PLXNB2 Antibody, HRP conjugated

Basic Research Questions

• What is the optimal detection method for PLXNB2 using HRP-conjugated antibodies?

PLXNB2 (Plexin-B2) antibodies conjugated with HRP are primarily optimized for ELISA applications as indicated in multiple validation studies. When using ELISA for detection, follow these methodological approaches:

• Use freshly prepared samples whenever possible

• Employ a standard curve with recombinant PLXNB2 protein for quantification

• Follow recommended dilution ratios: typically 1:5000-1:50000 for Western blot applications

• For ELISA applications, optimize antibody concentration in preliminary experiments

• Include appropriate negative controls (isotype control antibodies) and positive controls (tissues known to express PLXNB2, such as brain tissue)

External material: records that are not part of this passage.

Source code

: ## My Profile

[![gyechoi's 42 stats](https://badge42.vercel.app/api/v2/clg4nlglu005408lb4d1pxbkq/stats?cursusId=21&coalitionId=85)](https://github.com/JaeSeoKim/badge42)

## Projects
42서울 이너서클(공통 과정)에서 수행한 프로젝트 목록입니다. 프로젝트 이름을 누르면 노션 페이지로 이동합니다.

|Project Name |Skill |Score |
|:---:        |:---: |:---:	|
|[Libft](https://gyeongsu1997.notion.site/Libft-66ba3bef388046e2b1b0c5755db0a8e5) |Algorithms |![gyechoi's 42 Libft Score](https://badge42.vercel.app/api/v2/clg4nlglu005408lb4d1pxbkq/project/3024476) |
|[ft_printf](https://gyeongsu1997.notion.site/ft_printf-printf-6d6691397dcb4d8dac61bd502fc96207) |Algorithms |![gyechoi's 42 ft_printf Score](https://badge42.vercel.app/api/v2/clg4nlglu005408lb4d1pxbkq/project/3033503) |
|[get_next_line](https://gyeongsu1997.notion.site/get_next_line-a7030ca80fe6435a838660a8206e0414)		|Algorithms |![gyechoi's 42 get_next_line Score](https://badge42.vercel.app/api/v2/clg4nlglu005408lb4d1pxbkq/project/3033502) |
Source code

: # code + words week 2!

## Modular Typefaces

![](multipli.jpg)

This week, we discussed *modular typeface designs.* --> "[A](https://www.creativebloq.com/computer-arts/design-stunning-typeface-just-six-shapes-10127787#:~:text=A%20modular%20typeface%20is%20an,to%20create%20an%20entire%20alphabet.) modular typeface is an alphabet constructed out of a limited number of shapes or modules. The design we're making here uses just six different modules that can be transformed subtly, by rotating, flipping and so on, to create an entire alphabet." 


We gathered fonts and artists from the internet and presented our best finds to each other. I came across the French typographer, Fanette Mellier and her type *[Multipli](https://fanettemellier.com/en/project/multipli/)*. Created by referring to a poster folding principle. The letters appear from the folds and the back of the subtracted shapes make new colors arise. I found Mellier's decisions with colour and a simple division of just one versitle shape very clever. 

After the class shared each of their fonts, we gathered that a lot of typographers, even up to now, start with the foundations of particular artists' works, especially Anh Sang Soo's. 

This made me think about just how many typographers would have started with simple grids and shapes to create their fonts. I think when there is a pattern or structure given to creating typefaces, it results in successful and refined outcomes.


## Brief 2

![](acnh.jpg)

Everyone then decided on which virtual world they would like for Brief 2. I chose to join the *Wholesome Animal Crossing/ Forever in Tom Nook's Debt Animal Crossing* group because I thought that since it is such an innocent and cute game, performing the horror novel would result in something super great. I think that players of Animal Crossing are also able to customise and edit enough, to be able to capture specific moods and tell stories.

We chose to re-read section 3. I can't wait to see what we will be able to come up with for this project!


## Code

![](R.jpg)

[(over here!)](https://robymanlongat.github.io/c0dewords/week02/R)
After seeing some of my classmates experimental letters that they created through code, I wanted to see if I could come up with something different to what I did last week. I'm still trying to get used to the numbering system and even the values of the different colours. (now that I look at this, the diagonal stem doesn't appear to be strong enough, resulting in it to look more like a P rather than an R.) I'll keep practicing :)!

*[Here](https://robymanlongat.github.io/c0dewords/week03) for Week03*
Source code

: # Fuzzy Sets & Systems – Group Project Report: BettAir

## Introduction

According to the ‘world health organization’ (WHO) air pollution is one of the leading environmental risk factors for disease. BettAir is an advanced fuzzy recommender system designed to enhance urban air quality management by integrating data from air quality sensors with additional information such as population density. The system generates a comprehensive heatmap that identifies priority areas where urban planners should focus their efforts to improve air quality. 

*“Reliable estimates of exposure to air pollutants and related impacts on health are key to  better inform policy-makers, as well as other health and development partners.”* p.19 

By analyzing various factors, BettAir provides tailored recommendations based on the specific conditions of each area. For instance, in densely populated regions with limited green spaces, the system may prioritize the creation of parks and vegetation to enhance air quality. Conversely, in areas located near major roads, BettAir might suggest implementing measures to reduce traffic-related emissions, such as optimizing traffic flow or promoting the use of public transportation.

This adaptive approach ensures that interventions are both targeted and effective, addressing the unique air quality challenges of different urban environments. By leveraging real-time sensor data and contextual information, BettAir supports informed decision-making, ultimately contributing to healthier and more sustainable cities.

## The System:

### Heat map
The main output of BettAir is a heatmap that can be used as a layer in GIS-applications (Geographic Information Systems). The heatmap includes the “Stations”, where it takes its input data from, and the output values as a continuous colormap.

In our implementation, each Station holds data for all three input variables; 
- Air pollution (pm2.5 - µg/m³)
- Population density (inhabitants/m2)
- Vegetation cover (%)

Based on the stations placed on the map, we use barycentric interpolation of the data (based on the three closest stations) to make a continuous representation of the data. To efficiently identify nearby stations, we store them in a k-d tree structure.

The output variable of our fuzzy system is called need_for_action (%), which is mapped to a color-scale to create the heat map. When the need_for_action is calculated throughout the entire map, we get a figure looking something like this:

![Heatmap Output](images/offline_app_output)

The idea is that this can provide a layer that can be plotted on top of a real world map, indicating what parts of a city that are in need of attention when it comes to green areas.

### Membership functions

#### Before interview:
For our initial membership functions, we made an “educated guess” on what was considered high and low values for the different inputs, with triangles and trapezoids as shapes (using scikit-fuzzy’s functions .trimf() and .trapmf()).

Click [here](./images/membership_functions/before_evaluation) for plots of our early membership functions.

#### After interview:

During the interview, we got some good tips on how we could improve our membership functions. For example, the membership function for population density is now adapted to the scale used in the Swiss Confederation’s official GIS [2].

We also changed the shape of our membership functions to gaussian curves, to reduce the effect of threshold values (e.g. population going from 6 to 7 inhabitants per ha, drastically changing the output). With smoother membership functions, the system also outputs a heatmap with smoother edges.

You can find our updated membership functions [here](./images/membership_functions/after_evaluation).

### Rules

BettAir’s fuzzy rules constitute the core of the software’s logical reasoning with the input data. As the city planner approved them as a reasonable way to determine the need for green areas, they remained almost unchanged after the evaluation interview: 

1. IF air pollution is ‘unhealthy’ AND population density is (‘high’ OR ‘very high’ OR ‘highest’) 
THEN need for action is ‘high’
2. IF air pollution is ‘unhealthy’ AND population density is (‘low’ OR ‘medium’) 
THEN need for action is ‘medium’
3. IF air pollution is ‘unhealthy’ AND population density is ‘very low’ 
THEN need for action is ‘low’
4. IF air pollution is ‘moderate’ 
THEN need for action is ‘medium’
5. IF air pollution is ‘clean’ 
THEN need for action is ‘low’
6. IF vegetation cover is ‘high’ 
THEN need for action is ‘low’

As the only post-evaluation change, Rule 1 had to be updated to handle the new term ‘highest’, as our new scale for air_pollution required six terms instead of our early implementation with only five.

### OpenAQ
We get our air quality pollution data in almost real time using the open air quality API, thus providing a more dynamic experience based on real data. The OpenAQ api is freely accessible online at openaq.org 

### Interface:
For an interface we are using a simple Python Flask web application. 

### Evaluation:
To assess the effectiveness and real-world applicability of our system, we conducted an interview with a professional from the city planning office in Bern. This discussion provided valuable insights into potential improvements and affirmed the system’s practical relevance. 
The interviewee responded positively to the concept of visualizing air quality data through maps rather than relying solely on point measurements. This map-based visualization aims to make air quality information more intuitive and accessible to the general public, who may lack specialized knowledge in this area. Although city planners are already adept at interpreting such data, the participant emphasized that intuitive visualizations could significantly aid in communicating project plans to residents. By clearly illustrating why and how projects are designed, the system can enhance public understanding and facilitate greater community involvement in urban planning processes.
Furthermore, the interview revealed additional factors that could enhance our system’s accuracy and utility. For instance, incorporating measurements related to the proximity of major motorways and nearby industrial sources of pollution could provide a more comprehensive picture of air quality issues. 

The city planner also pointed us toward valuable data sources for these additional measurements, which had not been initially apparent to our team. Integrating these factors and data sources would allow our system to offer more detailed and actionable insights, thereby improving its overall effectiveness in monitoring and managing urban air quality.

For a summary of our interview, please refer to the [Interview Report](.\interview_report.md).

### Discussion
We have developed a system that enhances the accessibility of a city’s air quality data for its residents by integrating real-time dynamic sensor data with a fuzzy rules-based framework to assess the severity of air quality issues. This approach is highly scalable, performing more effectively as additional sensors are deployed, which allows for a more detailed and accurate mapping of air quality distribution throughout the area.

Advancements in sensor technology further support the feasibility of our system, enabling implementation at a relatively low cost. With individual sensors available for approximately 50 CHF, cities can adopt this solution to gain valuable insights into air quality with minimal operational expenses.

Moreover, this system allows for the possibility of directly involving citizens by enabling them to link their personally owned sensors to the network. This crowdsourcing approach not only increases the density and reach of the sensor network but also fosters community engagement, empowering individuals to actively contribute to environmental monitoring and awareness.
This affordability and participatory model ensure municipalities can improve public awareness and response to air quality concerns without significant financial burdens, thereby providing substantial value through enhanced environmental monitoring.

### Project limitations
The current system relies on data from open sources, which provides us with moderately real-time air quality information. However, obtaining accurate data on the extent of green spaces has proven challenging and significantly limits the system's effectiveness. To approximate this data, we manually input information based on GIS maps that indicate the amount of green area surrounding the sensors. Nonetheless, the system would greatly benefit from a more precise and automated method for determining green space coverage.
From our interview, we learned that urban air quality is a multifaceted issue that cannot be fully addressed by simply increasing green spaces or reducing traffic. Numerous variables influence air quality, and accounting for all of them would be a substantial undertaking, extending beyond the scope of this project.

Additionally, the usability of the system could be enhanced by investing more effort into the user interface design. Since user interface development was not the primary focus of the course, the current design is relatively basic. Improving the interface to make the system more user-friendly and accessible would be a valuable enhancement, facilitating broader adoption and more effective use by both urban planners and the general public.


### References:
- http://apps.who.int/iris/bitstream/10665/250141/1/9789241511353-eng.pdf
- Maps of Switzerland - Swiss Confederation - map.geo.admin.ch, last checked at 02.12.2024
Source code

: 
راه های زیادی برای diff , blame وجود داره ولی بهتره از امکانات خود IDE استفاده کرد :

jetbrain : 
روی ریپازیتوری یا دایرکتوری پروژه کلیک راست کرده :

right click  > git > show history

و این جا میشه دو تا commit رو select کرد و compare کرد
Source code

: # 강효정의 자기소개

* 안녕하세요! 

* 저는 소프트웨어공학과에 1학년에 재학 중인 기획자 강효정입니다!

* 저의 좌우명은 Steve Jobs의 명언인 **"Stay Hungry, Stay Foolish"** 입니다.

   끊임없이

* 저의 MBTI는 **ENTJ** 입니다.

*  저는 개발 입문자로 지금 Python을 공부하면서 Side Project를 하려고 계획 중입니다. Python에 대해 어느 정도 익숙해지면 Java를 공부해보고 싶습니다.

While primarily validated for ELISA, some researchers have successfully used HRP-conjugated PLXNB2 antibodies in Western blot applications with enhanced chemiluminescence detection systems.

• What are the expected molecular weights when detecting PLXNB2 in Western blots?

PLXNB2 detection requires careful interpretation of molecular weight patterns due to post-translational modifications and potential processing of the protein:

The difference between calculated (205 kDa) and observed (240 kDa) molecular weight is attributed to glycosylation and other post-translational modifications. When conducting Western blot analysis, use reducing conditions with Immunoblot Buffer Group 1 for optimal detection .

• What is the species reactivity of PLXNB2 Antibody, HRP conjugated?

The species reactivity of commercially available PLXNB2 antibodies varies by manufacturer and clone:

• The HRP-conjugated antibody described in search result shows reactivity with Human samples

• Some PLXNB2 antibodies show cross-reactivity with mouse samples (approximately 25% cross-reactivity with recombinant mouse Plexin B2)

• Human and mouse PLXNB2 share 82% amino acid identity over positions 20-1160

When studying non-human species, validation experiments are essential to confirm cross-reactivity. For experiments requiring mouse-specific detection, dedicated anti-mouse PLXNB2 antibodies are available .

• How should samples be prepared for optimal PLXNB2 detection?

For optimal detection of PLXNB2 using HRP-conjugated antibodies, follow these sample preparation guidelines:

• For cell lysates: Lyse cells in buffer containing 50 mM Tris-HCl (pH 7.5), 150 mM NaCl, 1% NP-40, and protease inhibitor cocktail

• For tissue samples: Homogenize in RIPA buffer supplemented with protease inhibitors

• Include phosphatase inhibitors when studying PLXNB2 signaling

• For Western blot: Denature samples at 95°C for 5 minutes in reducing sample buffer

• For immunohistochemistry: Use paraformaldehyde fixation followed by antigen retrieval with TE buffer pH 9.0

• For flow cytometry: Use gentle cell dissociation methods to preserve membrane integrity

Avoid repeated freeze-thaw cycles of antibody as indicated in storage recommendations .

Intermediate Research Questions

• How can researchers differentiate between cleaved subunits of PLXNB2 in experimental systems?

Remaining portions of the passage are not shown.